Friday, March 20, 2015

A Novel Screenwriting Experience

I was out for a walk yesterday, reflecting on the afternoon's work on my new novel-in-progress, when a little voice (if you're a writer, you know the one), said, in a not-very-still, not-very-small way, "Work on the screenplay for Sara's Year at the same time as you're working on the novel."

Now, I had always planned to adapt Sara's Year for the screen, just as I did with my Q'ntana Trilogy fantasy novels. At one point, I had even considered writing the screenplay first, as I did with the trilogy's third installment, The SunQuest. But simultaneously!?!!? Insanity!!

"You're crazy," I muttered, a not atypical reaction to my Muse. "How can I work on both versions  at the same time?"

Then I remembered how dialogue-heavy this first draft of the novel is turning out to be...as though I was setting myself up for the screenplay.

"Oh," I said.

Then I remembered thinking, as I was writing that afternoon, how cinematically the novel was unfolding.

"Oh," I said again.

Then I remembered how true to their novels my screenplays have always been.

"Hmm," I said.

Then I remembered that my Muse has never steered me wrong, however bizarre and unconventional its guidance.

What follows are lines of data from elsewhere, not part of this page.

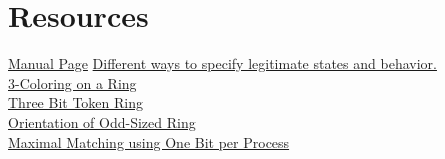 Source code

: 
\section{Resources}
\href{man.html}{Manual Page}
\href{legit.html}{Different ways to specify legitimate states and behavior.}
\\\href{example/ColorRing.html}{3-Coloring on a Ring}
\\\href{example/TokenRingThreeBit.html}{Three Bit Token Ring}
\\\href{example/OrientOddRing.html}{Orientation of Odd-Sized Ring}
\\\href{example/MatchRingOneBit.html}{Maximal Matching using One Bit per Process}





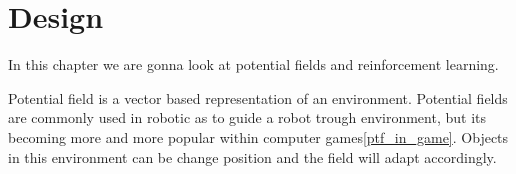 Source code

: \chapter{Design}
	In this chapter we are gonna look at potential fields and reinforcement learning.
	
	Potential field is a vector based representation of an environment. Potential fields are commonly used in robotic as to guide a robot trough environment, but its becoming more and more popular within computer games\ref{ptf_in_game}. Objects in this environment can be change position and the field will adapt accordingly.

"Okay," I said, very softly. "I don't know how I'll do it. But I'll do it."

If you have followed my writings, especially my Acts of Surrender memoir, you'll recognize this journey from resistance to surrender as a fairly common one for me. All that has changed over the years is that, thankfully, my surrender now occurs more expeditiously.

I'm still not sure how it will work. Will I write on the screenplay one day and the novel the next? Will I immediately translate each scene from one form to the other? More likely, the experience will be an organic one that will vary from scene to scene and day to day.

All I can know in this moment is all I have ever known: that I must trust the story to reveal to me not only its trajectory but the optimal ways to express that trajectory, and that I must exercise that trust in the moment-by-moment process that is the creative journey.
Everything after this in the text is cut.